__Task item__.
Could you retype the whole listing word for word and drop the images?

Input data section start

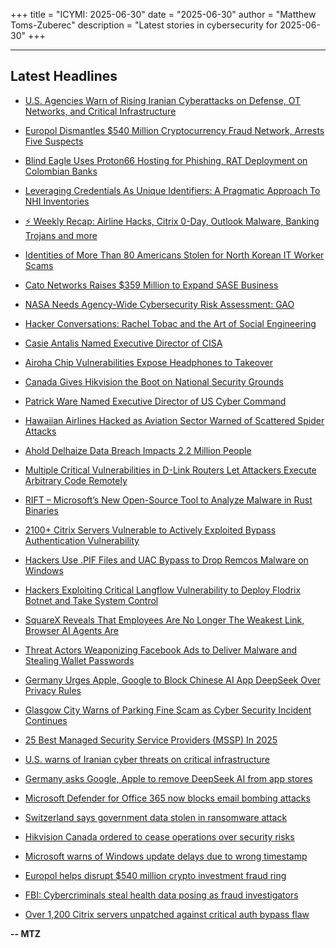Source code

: +++
title = "ICYMI: 2025-06-30"
date = "2025-06-30"
author = "Matthew Toms-Zuberec"
description = "Latest stories in cybersecurity for 2025-06-30"
+++

---------------------------------------------------------------------------
## Latest Headlines
- [U.S. Agencies Warn of Rising Iranian Cyberattacks on Defense, OT Networks, and Critical Infrastructure](https://thehackernews.com/2025/06/us-agencies-warn-of-rising-iranian.html)

- [Europol Dismantles $540 Million Cryptocurrency Fraud Network, Arrests Five Suspects](https://thehackernews.com/2025/06/europol-dismantles-540-million.html)

- [Blind Eagle Uses Proton66 Hosting for Phishing, RAT Deployment on Colombian Banks](https://thehackernews.com/2025/06/blind-eagle-uses-proton66-hosting-for.html)

- [Leveraging Credentials As Unique Identifiers: A Pragmatic Approach To NHI Inventories](https://thehackernews.com/2025/06/leveraging-credentials-as-unique.html)

- [⚡ Weekly Recap: Airline Hacks, Citrix 0-Day, Outlook Malware, Banking Trojans and more](https://thehackernews.com/2025/06/weekly-recap-airline-hacks-citrix-0-day.html)

- [Identities of More Than 80 Americans Stolen for North Korean IT Worker Scams](https://www.wired.com/story/identities-of-80-plus-americans-stolen-for-north-korean-it-worker-scams/)

- [Cato Networks Raises $359 Million to Expand SASE Business](https://www.securityweek.com/cato-networks-raises-359-million-to-expand-sase-business/)

- [NASA Needs Agency-Wide Cybersecurity Risk Assessment: GAO](https://www.securityweek.com/nasa-needs-agency-wide-cybersecurity-risk-assessment-gao/)

- [Hacker Conversations: Rachel Tobac and the Art of Social Engineering](https://www.securityweek.com/hacker-conversations-rachel-tobac-and-the-art-of-social-engineering/)

- [Casie Antalis Named Executive Director of CISA](https://www.securityweek.com/casie-antalis-named-executive-director-of-cisa/)

- [Airoha Chip Vulnerabilities Expose Headphones to Takeover](https://www.securityweek.com/airoha-chip-vulnerabilities-expose-headphones-to-takeover/)

- [Canada Gives Hikvision the Boot on National Security Grounds](https://www.securityweek.com/canada-gives-hikvision-the-boot-on-national-security-grounds/)

- [Patrick Ware Named Executive Director of US Cyber Command](https://www.securityweek.com/patrick-ware-named-executive-director-of-us-cyber-command/)

- [Hawaiian Airlines Hacked as Aviation Sector Warned of Scattered Spider Attacks](https://www.securityweek.com/hawaiian-airlines-hacked-as-aviation-sector-warned-of-scattered-spider-attacks/)

- [Ahold Delhaize Data Breach Impacts 2.2 Million People](https://www.securityweek.com/ahold-delhaize-data-breach-impacts-2-2-million-people/)

- [Multiple Critical Vulnerabilities in D-Link Routers Let Attackers Execute Arbitrary Code Remotely](https://cybersecuritynews.com/critical-d-link-routers-vulnerabilities/)

- [RIFT – Microsoft’s New Open-Source Tool to Analyze Malware in Rust Binaries](https://cybersecuritynews.com/rift-malware-analysis-tool/)

- [2100+ Citrix Servers Vulnerable to Actively Exploited Bypass Authentication Vulnerability](https://cybersecuritynews.com/2100-citrix-servers-vulnerable/)

- [Hackers Use .PIF Files and UAC Bypass to Drop Remcos Malware on Windows](https://cybersecuritynews.com/hackers-use-pif-files-and-uac-bypass/)

- [Hackers Exploiting Critical Langflow Vulnerability to Deploy Flodrix Botnet and Take System Control](https://cybersecuritynews.com/hackers-exploiting-critical-langflow-vulnerability/)

- [SquareX Reveals That Employees Are No Longer The Weakest Link, Browser AI Agents Are](https://cybersecuritynews.com/squarex-reveals-that-employees-are-no-longer-the-weakest-link-browser-ai-agents-are/)

- [Threat Actors Weaponizing Facebook Ads to Deliver Malware and Stealing Wallet Passwords](https://cybersecuritynews.com/threat-actors-weaponizing-facebook-ads/)

- [Germany Urges Apple, Google to Block Chinese AI App DeepSeek Over Privacy Rules](https://cybersecuritynews.com/germany-urges-apple-google-to-block-chinese-ai-app-deepseek/)

- [Glasgow City Warns of Parking Fine Scam as Cyber Security Incident Continues](https://cybersecuritynews.com/glasgow-city-warns-of-parking-fine-scam/)

- [25 Best Managed Security Service Providers (MSSP) In 2025](https://cybersecuritynews.com/mssp-providers/)

- [U.S. warns of Iranian cyber threats on critical infrastructure](https://www.bleepingcomputer.com/news/security/us-warns-of-iranian-cyber-threats-on-critical-infrastructure/)

- [Germany asks Google, Apple to remove DeepSeek AI from app stores](https://www.bleepingcomputer.com/news/security/germany-asks-google-apple-remove-deepseek-ai-from-app-stores/)

- [Microsoft Defender for Office 365 now blocks email bombing attacks](https://www.bleepingcomputer.com/news/security/microsoft-defender-for-office-365-now-blocks-email-bombing-attacks/)

- [Switzerland says government data stolen in ransomware attack](https://www.bleepingcomputer.com/news/security/switzerland-says-government-data-stolen-in-ransomware-attack/)

- [Hikvision Canada ordered to cease operations over security risks](https://www.bleepingcomputer.com/news/security/hikvision-canada-ordered-to-cease-operations-over-security-risks/)

- [Microsoft warns of Windows update delays due to wrong timestamp](https://www.bleepingcomputer.com/news/microsoft/microsoft-warns-of-Windows-security-update-delays-due-to-incorrect-metadata-timestamp/)

- [Europol helps disrupt $540 million crypto investment fraud ring](https://www.bleepingcomputer.com/news/security/europol-helps-disrupt-540-million-crypto-investment-fraud-ring/)

- [FBI: Cybercriminals steal health data posing as fraud investigators](https://www.bleepingcomputer.com/news/security/fbi-warns-cybercriminals-steal-health-data-posing-as-fraud-investigators/)

- [Over 1,200 Citrix servers unpatched against critical auth bypass flaw](https://www.bleepingcomputer.com/news/security/over-1-200-citrix-servers-unpatched-against-critical-auth-bypass-flaw/)

**-- MTZ**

Input data section end

__Task response__.
Source code

: +++
title = "ICYMI: 2025-06-30"
date = "2025-06-30"
author = "Matthew Toms-Zuberec"
description = "Latest stories in cybersecurity for 2025-06-30"
+++

---------------------------------------------------------------------------
## Latest Headlines
- [U.S. Agencies Warn of Rising Iranian Cyberattacks on Defense, OT Networks, and Critical Infrastructure](https://thehackernews.com/2025/06/us-agencies-warn-of-rising-iranian.html)

- [Europol Dismantles $540 Million Cryptocurrency Fraud Network, Arrests Five Suspects](https://thehackernews.com/2025/06/europol-dismantles-540-million.html)

- [Blind Eagle Uses Proton66 Hosting for Phishing, RAT Deployment on Colombian Banks](https://thehackernews.com/2025/06/blind-eagle-uses-proton66-hosting-for.html)

- [Leveraging Credentials As Unique Identifiers: A Pragmatic Approach To NHI Inventories](https://thehackernews.com/2025/06/leveraging-credentials-as-unique.html)

- [⚡ Weekly Recap: Airline Hacks, Citrix 0-Day, Outlook Malware, Banking Trojans and more](https://thehackernews.com/2025/06/weekly-recap-airline-hacks-citrix-0-day.html)

- [Identities of More Than 80 Americans Stolen for North Korean IT Worker Scams](https://www.wired.com/story/identities-of-80-plus-americans-stolen-for-north-korean-it-worker-scams/)

- [Cato Networks Raises $359 Million to Expand SASE Business](https://www.securityweek.com/cato-networks-raises-359-million-to-expand-sase-business/)

- [NASA Needs Agency-Wide Cybersecurity Risk Assessment: GAO](https://www.securityweek.com/nasa-needs-agency-wide-cybersecurity-risk-assessment-gao/)

- [Hacker Conversations: Rachel Tobac and the Art of Social Engineering](https://www.securityweek.com/hacker-conversations-rachel-tobac-and-the-art-of-social-engineering/)

- [Casie Antalis Named Executive Director of CISA](https://www.securityweek.com/casie-antalis-named-executive-director-of-cisa/)

- [Airoha Chip Vulnerabilities Expose Headphones to Takeover](https://www.securityweek.com/airoha-chip-vulnerabilities-expose-headphones-to-takeover/)

- [Canada Gives Hikvision the Boot on National Security Grounds](https://www.securityweek.com/canada-gives-hikvision-the-boot-on-national-security-grounds/)

- [Patrick Ware Named Executive Director of US Cyber Command](https://www.securityweek.com/patrick-ware-named-executive-director-of-us-cyber-command/)

- [Hawaiian Airlines Hacked as Aviation Sector Warned of Scattered Spider Attacks](https://www.securityweek.com/hawaiian-airlines-hacked-as-aviation-sector-warned-of-scattered-spider-attacks/)

- [Ahold Delhaize Data Breach Impacts 2.2 Million People](https://www.securityweek.com/ahold-delhaize-data-breach-impacts-2-2-million-people/)

- [Multiple Critical Vulnerabilities in D-Link Routers Let Attackers Execute Arbitrary Code Remotely](https://cybersecuritynews.com/critical-d-link-routers-vulnerabilities/)

- [RIFT – Microsoft’s New Open-Source Tool to Analyze Malware in Rust Binaries](https://cybersecuritynews.com/rift-malware-analysis-tool/)

- [2100+ Citrix Servers Vulnerable to Actively Exploited Bypass Authentication Vulnerability](https://cybersecuritynews.com/2100-citrix-servers-vulnerable/)

- [Hackers Use .PIF Files and UAC Bypass to Drop Remcos Malware on Windows](https://cybersecuritynews.com/hackers-use-pif-files-and-uac-bypass/)

- [Hackers Exploiting Critical Langflow Vulnerability to Deploy Flodrix Botnet and Take System Control](https://cybersecuritynews.com/hackers-exploiting-critical-langflow-vulnerability/)

- [SquareX Reveals That Employees Are No Longer The Weakest Link, Browser AI Agents Are](https://cybersecuritynews.com/squarex-reveals-that-employees-are-no-longer-the-weakest-link-browser-ai-agents-are/)

- [Threat Actors Weaponizing Facebook Ads to Deliver Malware and Stealing Wallet Passwords](https://cybersecuritynews.com/threat-actors-weaponizing-facebook-ads/)

- [Germany Urges Apple, Google to Block Chinese AI App DeepSeek Over Privacy Rules](https://cybersecuritynews.com/germany-urges-apple-google-to-block-chinese-ai-app-deepseek/)

- [Glasgow City Warns of Parking Fine Scam as Cyber Security Incident Continues](https://cybersecuritynews.com/glasgow-city-warns-of-parking-fine-scam/)

- [25 Best Managed Security Service Providers (MSSP) In 2025](https://cybersecuritynews.com/mssp-providers/)

- [U.S. warns of Iranian cyber threats on critical infrastructure](https://www.bleepingcomputer.com/news/security/us-warns-of-iranian-cyber-threats-on-critical-infrastructure/)

- [Germany asks Google, Apple to remove DeepSeek AI from app stores](https://www.bleepingcomputer.com/news/security/germany-asks-google-apple-remove-deepseek-ai-from-app-stores/)

- [Microsoft Defender for Office 365 now blocks email bombing attacks](https://www.bleepingcomputer.com/news/security/microsoft-defender-for-office-365-now-blocks-email-bombing-attacks/)

- [Switzerland says government data stolen in ransomware attack](https://www.bleepingcomputer.com/news/security/switzerland-says-government-data-stolen-in-ransomware-attack/)

- [Hikvision Canada ordered to cease operations over security risks](https://www.bleepingcomputer.com/news/security/hikvision-canada-ordered-to-cease-operations-over-security-risks/)

- [Microsoft warns of Windows update delays due to wrong timestamp](https://www.bleepingcomputer.com/news/microsoft/microsoft-warns-of-Windows-security-update-delays-due-to-incorrect-metadata-timestamp/)

- [Europol helps disrupt $540 million crypto investment fraud ring](https://www.bleepingcomputer.com/news/security/europol-helps-disrupt-540-million-crypto-investment-fraud-ring/)

- [FBI: Cybercriminals steal health data posing as fraud investigators](https://www.bleepingcomputer.com/news/security/fbi-warns-cybercriminals-steal-health-data-posing-as-fraud-investigators/)

- [Over 1,200 Citrix servers unpatched against critical auth bypass flaw](https://www.bleepingcomputer.com/news/security/over-1-200-citrix-servers-unpatched-against-critical-auth-bypass-flaw/)

**-- MTZ**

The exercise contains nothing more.